Durante su intervención, los príncipes destacaron la estima que sentían por la princesa Irene. Según consignó Europa Press, expresaron que sentían un gran cariño por la fallecida, afirmando que la querían “mucho, muchísimo” y que la recordarán “por esa sencillez y esa sonrisa que tenía fantástica”. Estas palabras resaltaron no solo la relación personal que mantenían con la princesa Irene, sino también el afecto que unía históricamente a ambas familias reales.

La relación entre la monarquía búlgara y la casa real española recibió especial relevancia en las palabras de los hermanos, quienes subrayaron de forma enfática el permanente apoyo mutuo entre las familias. “Siempre les apoyaremos en los buenos y malos momentos”, manifestaron, de acuerdo con lo publicado por Europa Press, reafirmando los lazos de solidaridad y respaldo que caracterizan a las dos casas reales desde hace varias generaciones.

El acto en homenaje a la princesa Irene se realizó en un contexto de luto y memoria, reuniendo a distintas personalidades vinculadas a casas reales y reafirmando la importancia de los vínculos familiares y personales que perduran más allá de las fronteras nacionales. Según narró Europa Press, la elección de la Catedral Ortodoxa Griega de San Andrés y San Demetrio como lugar de la ceremonia simbolizó la fuerte conexión de la princesa Irene con la comunidad ortodoxa y la ciudad de Madrid, donde se han celebrado diversos actos de homenaje en el pasado.

En relación con los exmonarcas búlgaros, tanto Konstantin como Kyril aprovecharon la oportunidad para poner en valor el legado personal y familiar de sus progenitores. Europa Press detalla que la familia ha mantenido un perfil discreto en las últimas semanas, motivo por el cual las declaraciones públicas sobre el estado de salud de Simeón y Margarita cobraron relevancia durante el evento.

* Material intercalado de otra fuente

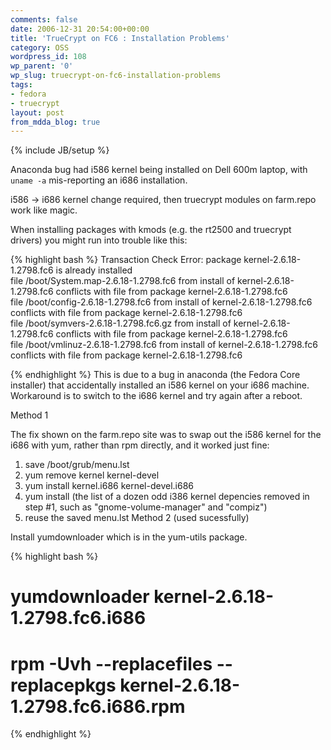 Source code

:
 ```yaml
---
comments: false
date: 2006-12-31 20:54:00+00:00
title: 'TrueCrypt on FC6 : Installation Problems'
category: OSS
wordpress_id: 108
wp_parent: '0'
wp_slug: truecrypt-on-fc6-installation-problems
tags:
- fedora
- truecrypt
layout: post
from_mdda_blog: true
---
```

{% include JB/setup %}


Anaconda bug had i586 kernel being installed on Dell 600m laptop, with `uname -a` mis-reporting an i686 installation.  
  
i586 -> i686 kernel change required, then truecrypt modules on farm.repo work like magic.  
  
When installing packages with kmods (e.g. the rt2500 and truecrypt drivers) you might run into trouble like this:  

{% highlight bash %}
Transaction Check Error:   package kernel-2.6.18-1.2798.fc6 is already installed  
file /boot/System.map-2.6.18-1.2798.fc6 from install of kernel-2.6.18-1.2798.fc6 conflicts with file from package kernel-2.6.18-1.2798.fc6  
file /boot/config-2.6.18-1.2798.fc6 from install of kernel-2.6.18-1.2798.fc6 conflicts with file from package kernel-2.6.18-1.2798.fc6  
file /boot/symvers-2.6.18-1.2798.fc6.gz from install of kernel-2.6.18-1.2798.fc6 conflicts with file from package kernel-2.6.18-1.2798.fc6  
file /boot/vmlinuz-2.6.18-1.2798.fc6 from install of kernel-2.6.18-1.2798.fc6 conflicts with file from package kernel-2.6.18-1.2798.fc6  

{% endhighlight %}
This is due to a bug in anaconda (the Fedora Core installer) that accidentally installed an i586 kernel on your i686 machine. Workaround is to switch to the i686 kernel and try again after a reboot.  
  
Method 1  
  
The fix shown on the farm.repo site was to swap out the i586 kernel for the i686 with yum, rather than rpm directly, and it worked just fine:  


  1. save /boot/grub/menu.lst
  2. yum remove kernel kernel-devel
  3. yum install kernel.i686 kernel-devel.i686
  4. yum install (the list of a dozen odd i386 kernel depencies removed in step #1, such as "gnome-volume-manager" and "compiz")
  5.   reuse the saved menu.lst
Method 2 (used sucessfully)  
  
Install yumdownloader which is in the yum-utils package.  

{% highlight bash %}
# yumdownloader kernel-2.6.18-1.2798.fc6.i686  
# rpm -Uvh --replacefiles --replacepkgs kernel-2.6.18-1.2798.fc6.i686.rpm  

{% endhighlight %}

La ceremonia también sirvió de escenario para reiterar la importancia de la sencillez y la amabilidad en el recuerdo de una figura como la princesa Irene, cualidades destacadas por quienes compartieron cercanía con la fallecida. La intervención de los representantes de la familia búlgara puso de manifiesto el papel de las casas reales en la preservación de la memoria y el afecto entre sus miembros, contribuyendo a mantener vivos los lazos históricos y personales pese al paso del tiempo y los cambios de contexto.

De acuerdo con Europa Press, tras el responso, los asistentes compartieron instantes de recogimiento y palabras de afecto en memoria de la princesa Irene, reflejando el respeto y la admiración hacia su figura. La continuidad de las relaciones entre las casas reales europea se presentó así como un elemento fundamental del acto, evidenciado en la asistencia y las palabras de los hijos de los exmonarcas búlgaros.